This hierarchical design achieves two key objectives: (1) about a threefold enhancement in luminescence intensity compared to planar films, owing to stress concentration at structural interfaces and improved photon extraction efficiency (Fig. 1d); and (2) the programmability of ML light-emitting patterns, enabling dynamic stress visualization through a responsive three-dimensional (3D) surface relief pattern under mechanical stimuli (Fig. 1e).
To achieve such precision, a three-step fabrication pipeline was developed, combining SU-8 photolithography, nanoimprint lithography (NIL), and soft lithography (Fig. 1f and Supplementary Figs. 5–8). This method ensures reproducibility across scales and offers tunability in key structural parameters, such as height, diameter, and spacing.
Local stress mapping via luminescent encoding
The ML film consists of PDMS and ZnS:Cu particles, with a particle diameter of ≈ 17 μm (Supplementary Fig. 12).
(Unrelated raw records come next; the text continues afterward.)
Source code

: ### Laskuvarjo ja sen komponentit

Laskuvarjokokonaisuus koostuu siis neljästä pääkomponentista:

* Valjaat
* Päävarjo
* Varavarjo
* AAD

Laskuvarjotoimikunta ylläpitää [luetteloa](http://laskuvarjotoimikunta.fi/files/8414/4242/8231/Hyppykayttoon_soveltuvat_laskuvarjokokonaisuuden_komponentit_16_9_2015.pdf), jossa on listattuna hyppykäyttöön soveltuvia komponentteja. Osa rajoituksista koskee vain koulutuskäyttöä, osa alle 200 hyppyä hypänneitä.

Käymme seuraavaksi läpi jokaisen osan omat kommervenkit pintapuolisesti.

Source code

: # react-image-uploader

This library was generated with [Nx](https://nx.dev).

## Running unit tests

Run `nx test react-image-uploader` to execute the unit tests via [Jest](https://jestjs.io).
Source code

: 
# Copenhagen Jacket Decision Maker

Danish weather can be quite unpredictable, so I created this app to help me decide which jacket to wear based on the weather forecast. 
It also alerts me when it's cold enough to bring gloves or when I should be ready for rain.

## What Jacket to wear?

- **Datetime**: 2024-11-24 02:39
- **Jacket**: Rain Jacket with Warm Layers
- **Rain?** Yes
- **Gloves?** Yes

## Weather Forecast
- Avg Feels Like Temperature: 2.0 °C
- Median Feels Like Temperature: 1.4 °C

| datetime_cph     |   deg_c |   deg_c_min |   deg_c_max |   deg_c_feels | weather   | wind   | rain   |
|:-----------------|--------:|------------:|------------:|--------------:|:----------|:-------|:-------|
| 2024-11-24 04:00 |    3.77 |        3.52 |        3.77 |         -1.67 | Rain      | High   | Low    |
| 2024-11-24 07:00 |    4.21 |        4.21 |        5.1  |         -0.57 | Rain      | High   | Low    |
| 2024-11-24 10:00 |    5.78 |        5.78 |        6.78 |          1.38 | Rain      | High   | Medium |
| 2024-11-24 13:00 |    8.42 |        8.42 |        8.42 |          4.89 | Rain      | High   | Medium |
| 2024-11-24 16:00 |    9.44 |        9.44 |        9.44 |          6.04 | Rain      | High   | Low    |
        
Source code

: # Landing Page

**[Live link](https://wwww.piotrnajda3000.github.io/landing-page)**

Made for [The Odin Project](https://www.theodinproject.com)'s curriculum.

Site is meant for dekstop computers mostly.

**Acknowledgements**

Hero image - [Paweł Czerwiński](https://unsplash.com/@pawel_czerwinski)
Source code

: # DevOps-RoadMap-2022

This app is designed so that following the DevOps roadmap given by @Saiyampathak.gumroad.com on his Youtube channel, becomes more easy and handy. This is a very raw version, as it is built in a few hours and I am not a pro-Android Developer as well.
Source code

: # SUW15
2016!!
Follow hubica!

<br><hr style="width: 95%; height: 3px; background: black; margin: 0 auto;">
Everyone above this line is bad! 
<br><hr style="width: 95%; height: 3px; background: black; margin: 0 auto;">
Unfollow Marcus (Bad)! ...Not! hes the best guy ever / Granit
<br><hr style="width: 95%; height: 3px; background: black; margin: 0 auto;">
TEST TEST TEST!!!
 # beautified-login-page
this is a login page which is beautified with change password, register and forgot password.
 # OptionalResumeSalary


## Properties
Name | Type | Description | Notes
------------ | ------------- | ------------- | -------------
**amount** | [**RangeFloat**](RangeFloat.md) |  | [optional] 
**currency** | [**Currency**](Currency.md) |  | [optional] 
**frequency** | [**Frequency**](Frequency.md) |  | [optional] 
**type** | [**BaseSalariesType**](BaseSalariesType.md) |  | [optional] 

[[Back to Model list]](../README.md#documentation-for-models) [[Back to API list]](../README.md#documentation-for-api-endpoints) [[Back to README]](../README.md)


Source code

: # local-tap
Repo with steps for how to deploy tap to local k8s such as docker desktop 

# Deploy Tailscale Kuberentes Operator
When the ML film is subjected to compression or tension (Fig. 2a), the relative motion between the ML particles and PDMS induces contact-separation and lateral sliding (Fig. 2b). This motion generates an electric field that excites electrons in the ZnS:Cu particles. The excited electrons transition to a higher energy state and emit light as they return to their ground state (Fig. 2c). The PDMS matrix surrounding the ZnS:Cu particles plays a crucial role in facilitating mechanical deformation and enabling relative motion between particles, which enhances stress localization and further promotes luminescence.
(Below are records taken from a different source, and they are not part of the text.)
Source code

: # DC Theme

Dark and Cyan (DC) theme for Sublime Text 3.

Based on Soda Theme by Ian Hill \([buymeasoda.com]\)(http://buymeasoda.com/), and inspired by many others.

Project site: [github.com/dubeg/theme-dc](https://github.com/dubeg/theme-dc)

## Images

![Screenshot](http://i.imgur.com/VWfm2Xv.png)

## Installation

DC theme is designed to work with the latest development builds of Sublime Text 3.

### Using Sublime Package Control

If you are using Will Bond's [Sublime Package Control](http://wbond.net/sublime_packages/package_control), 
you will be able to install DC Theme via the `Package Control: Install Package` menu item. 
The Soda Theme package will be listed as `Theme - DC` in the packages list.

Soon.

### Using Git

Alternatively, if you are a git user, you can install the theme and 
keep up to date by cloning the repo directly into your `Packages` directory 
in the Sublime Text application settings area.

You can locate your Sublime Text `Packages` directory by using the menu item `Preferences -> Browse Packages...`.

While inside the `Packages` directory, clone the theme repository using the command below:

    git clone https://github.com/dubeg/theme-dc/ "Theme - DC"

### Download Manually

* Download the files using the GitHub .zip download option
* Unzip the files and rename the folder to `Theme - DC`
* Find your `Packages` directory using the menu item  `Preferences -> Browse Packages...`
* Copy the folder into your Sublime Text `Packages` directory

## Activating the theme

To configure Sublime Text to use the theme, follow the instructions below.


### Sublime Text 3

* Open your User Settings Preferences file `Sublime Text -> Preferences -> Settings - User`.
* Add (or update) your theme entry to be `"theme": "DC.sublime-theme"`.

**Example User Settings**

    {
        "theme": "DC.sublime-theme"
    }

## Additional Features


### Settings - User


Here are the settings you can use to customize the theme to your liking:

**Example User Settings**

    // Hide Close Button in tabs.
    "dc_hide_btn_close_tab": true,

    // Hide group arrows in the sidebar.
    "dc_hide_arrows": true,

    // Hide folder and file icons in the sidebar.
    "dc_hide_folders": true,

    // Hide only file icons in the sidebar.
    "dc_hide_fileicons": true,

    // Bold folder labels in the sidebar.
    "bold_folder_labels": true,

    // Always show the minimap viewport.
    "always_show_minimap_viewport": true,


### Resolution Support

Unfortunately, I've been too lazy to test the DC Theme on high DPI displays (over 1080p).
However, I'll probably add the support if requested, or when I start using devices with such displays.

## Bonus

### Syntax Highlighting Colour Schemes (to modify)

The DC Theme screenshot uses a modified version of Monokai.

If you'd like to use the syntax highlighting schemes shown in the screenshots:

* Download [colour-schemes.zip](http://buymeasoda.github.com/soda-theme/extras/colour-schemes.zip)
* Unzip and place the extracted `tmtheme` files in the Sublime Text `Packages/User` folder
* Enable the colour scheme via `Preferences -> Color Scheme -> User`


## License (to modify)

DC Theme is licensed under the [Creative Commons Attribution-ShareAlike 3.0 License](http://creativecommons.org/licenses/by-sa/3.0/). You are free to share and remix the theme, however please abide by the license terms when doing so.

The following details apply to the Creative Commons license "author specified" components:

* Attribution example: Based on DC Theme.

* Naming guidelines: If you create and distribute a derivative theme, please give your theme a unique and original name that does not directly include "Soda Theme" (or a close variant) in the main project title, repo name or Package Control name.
a Schematic of ML film deformation under tensile and compressive stress. b Force directions acting on polymer chains and mechanoluminescent particles under tension and compression. c Schematic of pore gap formation and the working process of ZnS:Cu/polymer ML composites under mechanical deformation, where q⁺ and q⁻ represent positive and negative triboelectric charges generated at the ZnS:Cu–polymer interfaces. d Effect of the ML-to-PDMS mixing ratio (ZnS:Cu to PDMS, w/w) on luminescent intensity. e Impact of the PDMS-to-curing agent ratio on film luminescent intensity. f 3D plots showing the relationship between maximum strain and Young’s modulus in films with varying PDMS-to-ML material and PDMS-to-curing agent ratios. g Stress birefringence images of PDMS films with convex and concave macroscopic structures under mechanical stress. h Luminescent patterns of mechanoluminescent films with convex and concave macroscopic structures under mechanical excitation. Scale bars, 2 mm (g,h). Source data are provided as a Source Data file.
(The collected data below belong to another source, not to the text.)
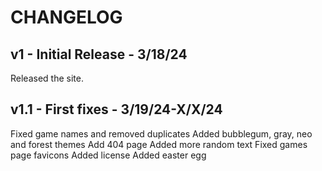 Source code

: # CHANGELOG

## v1 - Initial Release - 3/18/24

Released the site.

## v1.1 - First fixes - 3/19/24-X/X/24

Fixed game names and removed duplicates
Added bubblegum, gray, neo and forest themes
Add 404 page
Added more random text
Fixed games page favicons
Added license
Added easter egg
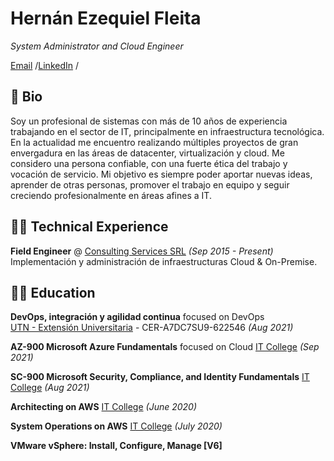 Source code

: # Hernán Ezequiel Fleita

_System Administrator and Cloud Engineer_

[Email](mailto:hernanfleita@gmail.com) /[LinkedIn](https://www.linkedin.com/in/hernanfleita/) /  

## 📝 Bio
Soy un profesional de sistemas con más de 10 años de experiencia trabajando en el sector de IT, principalmente en infraestructura tecnológica. En la actualidad me encuentro realizando múltiples proyectos de gran envergadura en las áreas de datacenter, virtualización y cloud. Me considero una persona confiable, con una fuerte ética del trabajo y vocación de servicio. Mi objetivo es siempre poder aportar nuevas ideas, aprender de otras personas, promover el trabajo en equipo y seguir creciendo profesionalmente en áreas afines a IT.
## 👨‍💻 Technical Experience

**Field Engineer** @ [Consulting Services SRL](https://cservices.com.ar/) _(Sep 2015 - Present)_
Implementación y administración de infraestructuras Cloud & On-Premise.

## 👨‍🎓 Education

**DevOps, integración y agilidad continua** focused on DevOps<br>
[UTN - Extensión Universitaria](https://sigead.online/alumnos/validar_certificado) - CER-A7DC7SU9-622546 _(Aug 2021)_

**AZ-900 Microsoft Azure Fundamentals** focused on Cloud
[IT College](https://www.dropbox.com/s/t1y3w3h2ukdv4c9/AZ-900%20Microsoft%20Azure%20Fundamentals.pdf?dl=0) _(Sep 2021)_

**SC-900 Microsoft Security, Compliance, and Identity Fundamentals**
[IT College](https://www.dropbox.com/s/iyhc7x74do3yq1j/Certificado%20SC900%20Agosto%20IT%20College.pdf?dl=0) _(Aug 2021)_

**Architecting on AWS**
[IT College](https://credentials.itcollege.com.ar/1742257e-68be-4818-a363-04f3617923aa) _(June 2020)_

**System Operations on AWS**
[IT College](https://credentials.itcollege.com.ar/f23b1eff-a727-475c-a52f-70f902889b85) _(July 2020)_

**VMware vSphere: Install, Configure, Manage [V6]**
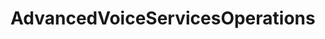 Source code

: # AdvancedVoiceServicesOperations   

<script src="https://unpkg.com/@stoplight/elements/web-components.min.js"></script>
<link rel="stylesheet" href="https://unpkg.com/@stoplight/elements/styles.min.css">

<elements-api
  apiDescriptionUrl="AdvancedVoiceServicesOperations.yaml"
  layout="sidebar"
  router="hash"
  hideTryIt="false"
  hideSchemas="false"
  hideInternal="false"
/> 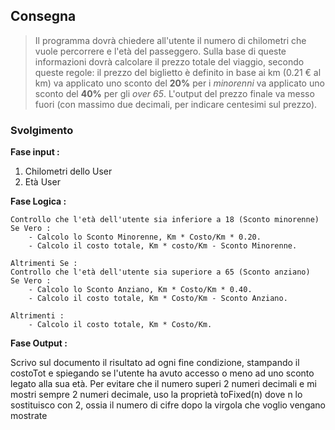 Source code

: ## Consegna

> Il programma dovrà chiedere all'utente il numero di chilometri che vuole percorrere e l'età del passeggero.
Sulla base di queste informazioni dovrà calcolare il prezzo totale del viaggio, secondo queste regole:
il prezzo del biglietto è definito in base ai km (0.21 € al km)
va applicato uno sconto del **20%** per i *minorenni*
va applicato uno sconto del **40%** per gli *over 65*.
L'output del prezzo finale va messo fuori (con massimo due decimali, per indicare centesimi sul prezzo).

### Svolgimento

**Fase input :**

1. Chilometri dello User
2. Età User

**Fase Logica :**

    Controllo che l'età dell'utente sia inferiore a 18 (Sconto minorenne) 
    Se Vero : 
        - Calcolo lo Sconto Minorenne, Km * Costo/Km * 0.20.
        - Calcolo il costo totale, Km * costo/Km - Sconto Minorenne.
    
    Altrimenti Se :
    Controllo che l'età dell'utente sia superiore a 65 (Sconto anziano)
    Se Vero : 
        - Calcolo lo Sconto Anziano, Km * Costo/Km * 0.40.
        - Calcolo il costo totale, Km * Costo/Km - Sconto Anziano.
    
    Altrimenti :
        - Calcolo il costo totale, Km * Costo/Km.

**Fase Output :**

Scrivo sul documento il risultato ad ogni fine condizione, stampando il costoTot e spiegando se l'utente ha avuto accesso o meno ad uno sconto legato alla sua età. 
Per evitare che il numero superi 2 numeri decimali e mi mostri sempre 2 numeri decimale, uso la proprietà toFixed(n) dove n lo sostituisco con 2, ossia il numero di cifre dopo la virgola che voglio vengano mostrate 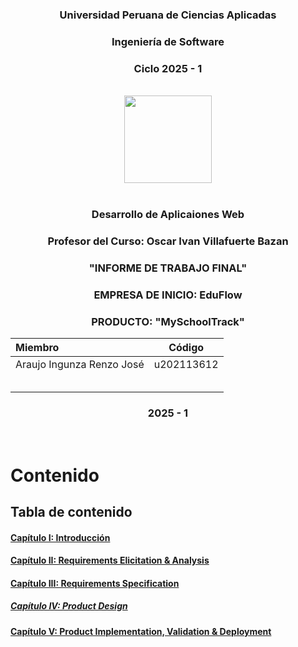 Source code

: <h3 align="center"> Universidad Peruana de Ciencias Aplicadas </h3>

<h3 align="center"> Ingeniería de Software </h3>
<h3 align="center"> Ciclo 2025 - 1 </h3>

<br>

<div align="center">
  <img width=140 src="![image](https://github.com/user-attachments/assets/f2702df3-2434-44b5-a3cd-6fa4a78f4314)"/>
</div>

<br>
<h3 align="center"> Desarrollo de Aplicaiones Web </h3>
<h3 align="center"> Profesor del Curso: Oscar Ivan Villafuerte Bazan </h3>
<h3 align="center"> "INFORME DE TRABAJO FINAL"</h3>
<h3 align="center"> EMPRESA DE INICIO: EduFlow </h3>

<h3 align="center"> PRODUCTO: "MySchoolTrack"</h3>

<div align="center">

| Miembro                             |   Código   |
| :---------------------------------- | :--------: |
|  Araujo Ingunza Renzo José | u202113612 |
|   |  |
|   |  |
|   |  |
|   |  |
|   |  |

</div>

<h3 align="center"> 2025 - 1</h3>
<br>

# Contenido
## Tabla de contenido
#### [Capítulo I: Introducción](/Chapter-I/chapter01.md)
#### [Capítulo II: Requirements Elicitation & Analysis](/Chapter-II/chapter02.md)
#### [Capítulo III: Requirements Specification](/Chapter-III/chapter03.md)
##### [Capítulo IV: Product Design](/Chapter-IV/chapter04.md)
#### [Capítulo V: Product Implementation, Validation & Deployment](/Chapter-V/chapter05.md)
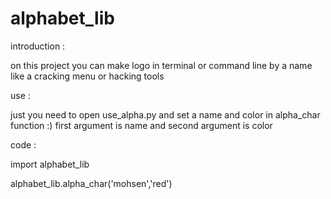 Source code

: # alphabet_lib
introduction :   

on this project you can make logo in terminal or command line by a name like a cracking menu or hacking tools


use :

just you need to open use_alpha.py and set a name and color in alpha_char function :)
first argument is name and second argument is color 

code : 

import alphabet_lib

alphabet_lib.alpha_char('mohsen','red')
The optimization of ML intensity is closely tied to the mechanical properties of the PDMS-ZnS:Cu composite, specifically its Young’s modulus. To systematically evaluate this, the ZnS:Cu content and PDMS-to-curing agent ratio were varied to balance luminescence performance and mechanical durability. Experimental results showed that increasing the ZnS:Cu content enhances luminescence intensity; with an optimal mixing ratio of 6:4 (ZnS:Cu: PDMS), the particle dispersion and film uniformity are maximized (Fig. 2d). Beyond this threshold, excessive viscosity introduces defects, resulting in uneven film thickness and luminescence non-uniformity. Similarly, the PDMS-to-curing agent ratio optimization indicated that, with a ratio of 20:1, relatively high luminescent intensity and strain tolerance can be realized (Fig. 2e). Under these optimized conditions, the ML film achieved a maximum strain of 146.38% while maintaining a relatively high Young’s modulus (Fig. 2f).
To further elucidate the interaction between structural design and ML intensity, finite-element analysis was performed to model the stress distribution in columnar and groove geometries (Supplementary Fig. 15). The results reveal that surface topography plays a pivotal role in modulating stress and luminescence. The elevated convex structures concentrate stress at their apex, resulting in localized luminescence enhancement, while recessed groove regions distribute stress along edges, producing lower luminescence intensity (Fig. 2g, h). As a practical demonstration, the letters “SJTU” (abbreviation of Shanghai Jiao Tong University) were patterned onto the ML film using arrays of pillars (“S” and “J”) and grooves (“T” and “U”) (Supplementary Fig. 16). Stress-induced birefringence mapping clearly indicated brighter regions corresponding to high residual stress areas, which correlated with enhanced luminescence (Fig. 2g, h). Quantitative analysis (Supplementary Fig. 17) confirmed that higher stress regions consistently exhibited greater luminescent intensity, providing direct experimental validation of the stress-luminescence relationship.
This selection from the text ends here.